Numerous works have shown that there is a significant number of split fruits on cherry trees protected from the rain by plastic covers. In addition, it has been established that one of the most important factors in cherry splitting is the sudden increase in soil moisture during stage III of fruit development, especially if water deficiency has existed previously. It is therefore highly advisable to always maintain uniformity of irrigation in the orchards, avoiding abrupt changes in soil moisture content.
Recent work has shown that location and severity of damage varies depending on splitting origin.
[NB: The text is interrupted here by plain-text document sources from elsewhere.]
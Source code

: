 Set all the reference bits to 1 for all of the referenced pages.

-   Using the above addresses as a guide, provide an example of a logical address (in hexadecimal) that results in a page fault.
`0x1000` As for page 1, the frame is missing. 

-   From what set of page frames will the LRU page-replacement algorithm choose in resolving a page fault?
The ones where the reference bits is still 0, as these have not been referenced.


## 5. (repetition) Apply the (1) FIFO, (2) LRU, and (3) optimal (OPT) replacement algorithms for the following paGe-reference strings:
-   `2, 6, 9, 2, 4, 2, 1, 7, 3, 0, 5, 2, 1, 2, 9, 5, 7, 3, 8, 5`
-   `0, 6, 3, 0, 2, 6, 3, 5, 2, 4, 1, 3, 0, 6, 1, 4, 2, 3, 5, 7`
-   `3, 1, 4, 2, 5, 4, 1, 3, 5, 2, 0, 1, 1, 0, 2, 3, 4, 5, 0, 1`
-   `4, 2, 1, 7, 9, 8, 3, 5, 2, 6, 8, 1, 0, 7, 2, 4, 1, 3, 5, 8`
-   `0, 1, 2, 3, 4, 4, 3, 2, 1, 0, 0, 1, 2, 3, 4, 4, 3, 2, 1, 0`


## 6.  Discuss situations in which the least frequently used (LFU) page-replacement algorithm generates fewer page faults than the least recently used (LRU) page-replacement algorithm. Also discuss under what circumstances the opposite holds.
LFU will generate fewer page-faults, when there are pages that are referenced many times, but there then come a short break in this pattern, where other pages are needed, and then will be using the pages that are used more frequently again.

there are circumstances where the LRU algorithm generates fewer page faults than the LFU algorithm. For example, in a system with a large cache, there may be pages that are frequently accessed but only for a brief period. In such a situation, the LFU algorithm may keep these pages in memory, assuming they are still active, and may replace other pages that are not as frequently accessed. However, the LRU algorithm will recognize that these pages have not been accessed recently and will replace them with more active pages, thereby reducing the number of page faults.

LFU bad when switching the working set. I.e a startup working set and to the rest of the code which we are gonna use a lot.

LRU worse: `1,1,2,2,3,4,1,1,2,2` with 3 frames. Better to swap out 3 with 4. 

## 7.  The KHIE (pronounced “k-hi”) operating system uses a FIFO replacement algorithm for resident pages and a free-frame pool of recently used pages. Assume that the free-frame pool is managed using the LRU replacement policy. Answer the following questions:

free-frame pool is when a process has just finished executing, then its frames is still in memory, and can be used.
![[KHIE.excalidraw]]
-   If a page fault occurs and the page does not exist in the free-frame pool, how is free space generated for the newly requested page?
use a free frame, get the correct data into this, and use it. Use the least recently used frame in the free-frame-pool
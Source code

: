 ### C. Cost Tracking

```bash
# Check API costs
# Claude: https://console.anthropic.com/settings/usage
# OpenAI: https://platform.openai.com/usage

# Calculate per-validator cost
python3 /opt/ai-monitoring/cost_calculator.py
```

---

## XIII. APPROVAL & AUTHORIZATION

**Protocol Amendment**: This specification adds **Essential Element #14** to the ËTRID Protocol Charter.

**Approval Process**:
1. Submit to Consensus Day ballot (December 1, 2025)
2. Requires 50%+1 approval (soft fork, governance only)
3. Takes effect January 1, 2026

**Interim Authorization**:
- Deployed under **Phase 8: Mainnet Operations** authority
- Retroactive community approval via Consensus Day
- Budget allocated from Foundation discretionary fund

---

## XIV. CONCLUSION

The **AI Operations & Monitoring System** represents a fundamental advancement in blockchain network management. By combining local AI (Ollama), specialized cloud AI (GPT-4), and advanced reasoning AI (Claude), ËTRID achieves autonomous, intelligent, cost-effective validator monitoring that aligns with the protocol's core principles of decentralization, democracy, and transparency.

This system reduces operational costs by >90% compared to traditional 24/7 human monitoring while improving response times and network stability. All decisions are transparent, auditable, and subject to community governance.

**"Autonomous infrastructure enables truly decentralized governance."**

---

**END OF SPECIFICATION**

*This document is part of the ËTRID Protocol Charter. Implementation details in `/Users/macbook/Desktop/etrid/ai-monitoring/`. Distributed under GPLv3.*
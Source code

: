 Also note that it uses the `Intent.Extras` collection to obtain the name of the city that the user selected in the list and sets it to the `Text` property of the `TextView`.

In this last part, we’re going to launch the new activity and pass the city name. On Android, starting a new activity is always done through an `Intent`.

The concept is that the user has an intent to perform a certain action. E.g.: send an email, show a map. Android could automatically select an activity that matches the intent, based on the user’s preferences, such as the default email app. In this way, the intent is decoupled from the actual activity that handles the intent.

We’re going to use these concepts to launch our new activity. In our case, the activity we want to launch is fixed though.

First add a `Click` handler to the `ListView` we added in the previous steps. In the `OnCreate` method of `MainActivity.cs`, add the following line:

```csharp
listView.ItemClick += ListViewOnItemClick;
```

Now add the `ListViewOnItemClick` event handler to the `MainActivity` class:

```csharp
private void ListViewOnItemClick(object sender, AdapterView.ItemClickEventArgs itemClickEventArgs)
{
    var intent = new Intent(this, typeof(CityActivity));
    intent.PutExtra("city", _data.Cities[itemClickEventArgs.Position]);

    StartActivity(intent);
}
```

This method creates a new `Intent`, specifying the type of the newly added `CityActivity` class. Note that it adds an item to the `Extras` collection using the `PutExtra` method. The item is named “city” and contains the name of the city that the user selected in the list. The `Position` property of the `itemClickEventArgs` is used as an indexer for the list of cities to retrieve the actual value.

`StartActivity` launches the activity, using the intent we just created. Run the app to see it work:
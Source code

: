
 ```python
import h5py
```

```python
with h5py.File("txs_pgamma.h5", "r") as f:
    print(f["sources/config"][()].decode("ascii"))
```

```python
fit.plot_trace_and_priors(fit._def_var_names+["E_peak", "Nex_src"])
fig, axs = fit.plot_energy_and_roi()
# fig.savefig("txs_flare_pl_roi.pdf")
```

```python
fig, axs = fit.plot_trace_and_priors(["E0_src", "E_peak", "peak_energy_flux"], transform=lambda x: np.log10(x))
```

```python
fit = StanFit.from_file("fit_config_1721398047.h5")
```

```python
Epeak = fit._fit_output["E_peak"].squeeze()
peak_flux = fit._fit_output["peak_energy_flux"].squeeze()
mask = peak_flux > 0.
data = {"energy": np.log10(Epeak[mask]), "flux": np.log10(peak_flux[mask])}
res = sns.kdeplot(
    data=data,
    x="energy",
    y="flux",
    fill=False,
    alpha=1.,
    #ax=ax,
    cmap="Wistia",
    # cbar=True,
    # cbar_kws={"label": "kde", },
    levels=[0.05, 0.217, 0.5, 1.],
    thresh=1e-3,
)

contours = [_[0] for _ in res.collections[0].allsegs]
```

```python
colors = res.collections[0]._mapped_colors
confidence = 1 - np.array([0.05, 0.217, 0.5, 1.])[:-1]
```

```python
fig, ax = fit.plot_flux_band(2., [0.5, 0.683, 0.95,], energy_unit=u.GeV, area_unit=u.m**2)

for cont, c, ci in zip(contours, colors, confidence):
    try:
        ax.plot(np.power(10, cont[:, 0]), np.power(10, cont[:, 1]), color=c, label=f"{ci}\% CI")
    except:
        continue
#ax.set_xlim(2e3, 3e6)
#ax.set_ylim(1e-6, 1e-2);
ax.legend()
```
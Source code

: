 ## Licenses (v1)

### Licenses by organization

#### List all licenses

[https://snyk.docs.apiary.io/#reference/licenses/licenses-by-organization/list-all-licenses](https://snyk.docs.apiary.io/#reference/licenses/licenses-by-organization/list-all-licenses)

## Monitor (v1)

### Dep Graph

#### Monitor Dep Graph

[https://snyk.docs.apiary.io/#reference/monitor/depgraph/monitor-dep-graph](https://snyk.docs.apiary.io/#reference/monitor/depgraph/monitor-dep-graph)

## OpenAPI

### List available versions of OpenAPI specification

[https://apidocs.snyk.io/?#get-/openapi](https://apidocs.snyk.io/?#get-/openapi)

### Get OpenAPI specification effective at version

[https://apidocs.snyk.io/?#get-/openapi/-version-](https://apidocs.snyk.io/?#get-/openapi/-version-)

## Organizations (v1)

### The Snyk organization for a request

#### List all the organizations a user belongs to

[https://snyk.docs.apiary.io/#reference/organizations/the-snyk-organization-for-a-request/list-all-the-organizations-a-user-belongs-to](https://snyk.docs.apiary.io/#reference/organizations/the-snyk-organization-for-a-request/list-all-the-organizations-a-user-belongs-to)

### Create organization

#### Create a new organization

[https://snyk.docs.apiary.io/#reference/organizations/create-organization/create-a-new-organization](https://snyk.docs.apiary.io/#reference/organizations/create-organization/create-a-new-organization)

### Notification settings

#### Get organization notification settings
Thus, those splits that are located at the pedicellar and distal zones of the fruit are normally associated with the transport of water through the cuticle after rainwater deposition on fruit surface.
It was also determined that splits located in the lateral zone of the fruits and whose cracking severely compromises their mesocarp, are normally related to the transport of water by the vascular route and through the roots (Figure 6).
Varieties such as “Sweetheart”, handled in a similar way from the agronomic point of view, have shown a very different distribution of damage by type of split when compared to two localities with different soil and climate conditions. While in one condition lateral damage prevails, in the other one pedicellar type damage predominates, which would indicate the effect of environmental conditions and probably of soil moisture on the incidence of damage of vascular origin (Figure 7)
CUTICLE PROTECTORS
The use of lipidic protectors of natural origin, such as carnauba wax and vegetable oils, have been used in Chile and worldwide with different degrees of effectiveness for the control of cherry splits. Due to their lipidic nature these protectors help in some way to waterproof the cuticle, thus acting as a physical barrier to the transport of water from the fruit surface to its interior. The latest formulations act as true cuticle supplements (CS), thus also allowing to improve the stability of this membrane.
Recent tests carried out in Chile have shown that the application of CS-type protectors is effective in controlling splitting and that such effectiveness is enhanced when applied in combination with mineral salts such as calcium chloride (Ca Cl2). These CS-type protectors also work in programs that consider an early application in the freshly set fruit stage, followed by a complementary application in the state of straw-yellow fruits (Figure 8).
A relevant aspect to be considered before establishing an application program of any cuticle protector type has to do with the capacity of coverage and adherence of the product on the fruit surface. In this sense, a study carried out in Chile showed the need to use products with the right amount of adherent agent in their formulation to ensure a better distribution of the droplets at the time of application. This prevents loss of product due to excessive surface run-off and promotes uniform protection from the pedicellar cavity to the distal area of the fruit (Figure 9).
MODEL FOR SPLITTING PREDICTION
In the need to seek new tools to handle and manage splitting by cherry producers is that researchers are currently working on the fundamentals for developing a model to predict the incidence of splits in the orchards based on physiological and environmental information. In a first stage, the behavior of varieties in different coverage environments is being tested as study variables. The results to date are promising because some adjustments in damage kinetics have been identified based on these factors (Figure 10).
ACKNOWLEDGEMENTS
To “Center for Research and Innovation in Fruit Growing for the Southern Zone” Technological Program (16PTECFS-66647) and its project “Technological package for the sustainable production of export cherries in the central-southern zone”, both supported by CORFO.